Bogus rights invert Constitution's intent

By Krista Kafer (krista555@msn.com) Recently on Backbone Radio (Sundays 5-8, 710 KNUS) we spoke with Andy McKean, founder of Liberty Day, an organization that promotes and celebrates the Constitution and Declaration of Independence. He reminded us of a law enacted in 2004 to require all educational institutions receiving federal funds to teach about the Constitution every 17th of September (the day the Constitution was signed in 1787).

Ironically, Congress has no authority over education under the Constitution and was outside of its mandate when it enacted this law; nevertheless, the nation’s K-12 and college students need every opportunity they can get to learn more about the Constitution -- of which most are woefully ignorant. (Contact the Liberty Day.org website for information on its pocket constitutions and other school resources.)

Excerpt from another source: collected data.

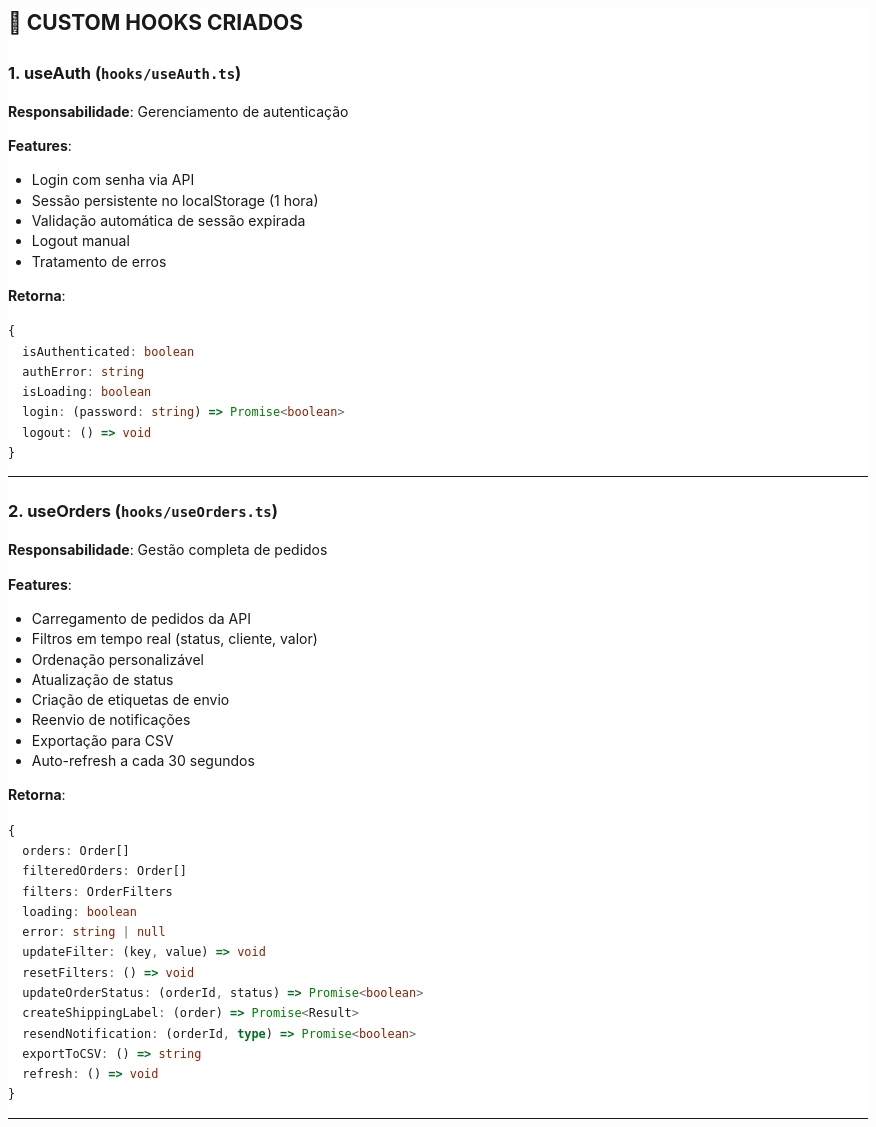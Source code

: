 
## 🔧 CUSTOM HOOKS CRIADOS

### 1. **useAuth** (`hooks/useAuth.ts`)
**Responsabilidade**: Gerenciamento de autenticação

**Features**:
- Login com senha via API
- Sessão persistente no localStorage (1 hora)
- Validação automática de sessão expirada
- Logout manual
- Tratamento de erros

**Retorna**:
```typescript
{
  isAuthenticated: boolean
  authError: string
  isLoading: boolean
  login: (password: string) => Promise<boolean>
  logout: () => void
}
```

---

### 2. **useOrders** (`hooks/useOrders.ts`)
**Responsabilidade**: Gestão completa de pedidos

**Features**:
- Carregamento de pedidos da API
- Filtros em tempo real (status, cliente, valor)
- Ordenação personalizável
- Atualização de status
- Criação de etiquetas de envio
- Reenvio de notificações
- Exportação para CSV
- Auto-refresh a cada 30 segundos

**Retorna**:
```typescript
{
  orders: Order[]
  filteredOrders: Order[]
  filters: OrderFilters
  loading: boolean
  error: string | null
  updateFilter: (key, value) => void
  resetFilters: () => void
  updateOrderStatus: (orderId, status) => Promise<boolean>
  createShippingLabel: (order) => Promise<Result>
  resendNotification: (orderId, type) => Promise<boolean>
  exportToCSV: () => string
  refresh: () => void
}
```

---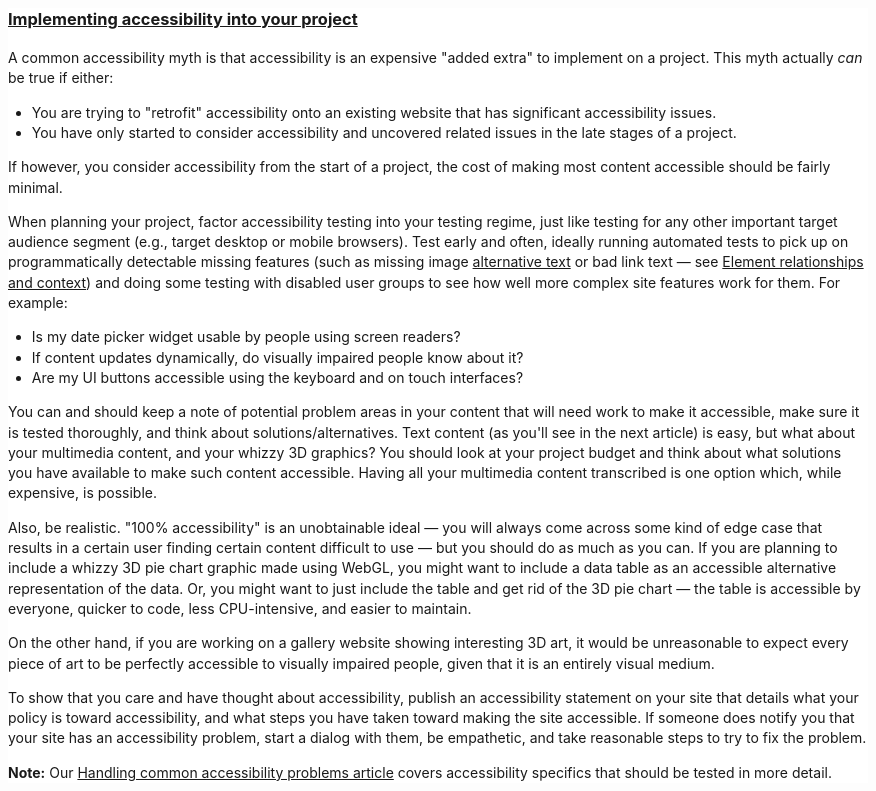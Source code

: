 ### [Implementing accessibility into your project](https://developer.mozilla.org/en-US/docs/Learn/Accessibility/What_is_accessibility#implementing_accessibility_into_your_project) <a id="implementing_accessibility_into_your_project"></a>

A common accessibility myth is that accessibility is an expensive "added extra" to implement on a project. This myth actually _can_ be true if either:

* You are trying to "retrofit" accessibility onto an existing website that has significant accessibility issues.
* You have only started to consider accessibility and uncovered related issues in the late stages of a project.

If however, you consider accessibility from the start of a project, the cost of making most content accessible should be fairly minimal.

When planning your project, factor accessibility testing into your testing regime, just like testing for any other important target audience segment \(e.g., target desktop or mobile browsers\). Test early and often, ideally running automated tests to pick up on programmatically detectable missing features \(such as missing image [alternative text](https://developer.mozilla.org/en-US/docs/Learn/Tools_and_testing/Cross_browser_testing/Accessibility#text_alternatives) or bad link text — see [Element relationships and context](https://developer.mozilla.org/en-US/docs/Learn/Tools_and_testing/Cross_browser_testing/Accessibility#element_relationships_and_context)\) and doing some testing with disabled user groups to see how well more complex site features work for them. For example:

* Is my date picker widget usable by people using screen readers?
* If content updates dynamically, do visually impaired people know about it?
* Are my UI buttons accessible using the keyboard and on touch interfaces?

You can and should keep a note of potential problem areas in your content that will need work to make it accessible, make sure it is tested thoroughly, and think about solutions/alternatives. Text content \(as you'll see in the next article\) is easy, but what about your multimedia content, and your whizzy 3D graphics? You should look at your project budget and think about what solutions you have available to make such content accessible. Having all your multimedia content transcribed is one option which, while expensive, is possible.

Also, be realistic. "100% accessibility" is an unobtainable ideal — you will always come across some kind of edge case that results in a certain user finding certain content difficult to use — but you should do as much as you can. If you are planning to include a whizzy 3D pie chart graphic made using WebGL, you might want to include a data table as an accessible alternative representation of the data. Or, you might want to just include the table and get rid of the 3D pie chart — the table is accessible by everyone, quicker to code, less CPU-intensive, and easier to maintain.

On the other hand, if you are working on a gallery website showing interesting 3D art, it would be unreasonable to expect every piece of art to be perfectly accessible to visually impaired people, given that it is an entirely visual medium.

To show that you care and have thought about accessibility, publish an accessibility statement on your site that details what your policy is toward accessibility, and what steps you have taken toward making the site accessible. If someone does notify you that your site has an accessibility problem, start a dialog with them, be empathetic, and take reasonable steps to try to fix the problem.

**Note:** Our [Handling common accessibility problems article](https://developer.mozilla.org/en-US/docs/Learn/Tools_and_testing/Cross_browser_testing/Accessibility) covers accessibility specifics that should be tested in more detail.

Even if they didn’t read it in school, everyone should take time to read the Constitution this month. Voters, in particular, should grab a copy now that election season is under way. Politicians and special interests have a nasty habit of misusing and distorting the founding words to sell themselves and their questionable ideas to the public.

Take this statement for example, “We support the equal right of all people to have freedom of expression, religion and the pursuit of happiness as well as a quality education, a clean and safe environment, a secure and healthy future, a fair living wage, secure retirement, equal opportunity, and access to quality health care.” That's from the Colorado Democratic Party's website, and you’re bound to hear a lot of the like until November 7th.

Such statements seem to echo the principles of the Constitution’s Bill of Rights -- yet in misusing the term “right," this line of thought expresses something quite opposite. The term “right” as the founders understood it relates to natural rights -- those God-given inalienable rights to life, liberty and property that every human being has just by being alive. The purpose of government is to protect these rights from those who would trample them.

Government’s purpose in guaranteeing natural rights, expressed unequivocally in the Declaration of Independence, is reiterated in the Constitution’s Bill of Rights – no one shall “be deprived of life, liberty, or property, without due process of law.” The rights in the Bill of Rights (i.e. freedom of expression, religion, gun ownership, etc) are natural extensions of the rights to life, liberty, and property.

There is an important distinction between natural rights and other claims; a natural right does not obligate others to sacrifice their rights for its fulfillment. For example, if someone is granted a “right” to housing or health care without paying for it, then another is obligated to sacrifice his or her property and labor to pay for it. Person A has the liberty to forego buying insurance with his money (property), but Person B who pays for it through her taxes loses both her property and her liberty to do with it what she wishes. Rather than serve as the equal guarantor of everyone’s liberty and property, government takes some people’s liberty and property to dispense it to others.

“Rights” to free services are not rights as the founders understood them. They are privileges for some and sacrifices for others. In the 20th century, however, politicians began to use these opposite terms synonymously. What began with Wilson and FDR has become a habit among politicians from both parties. Voters should be suspicious of politicians who promise services as rights. They are distorting the principle of rights for their own gain and in doing so, eroding the very rights they are supposed to protect.

Keep that in mind on Constitution Day, September 17, and again on Election Day, November 7.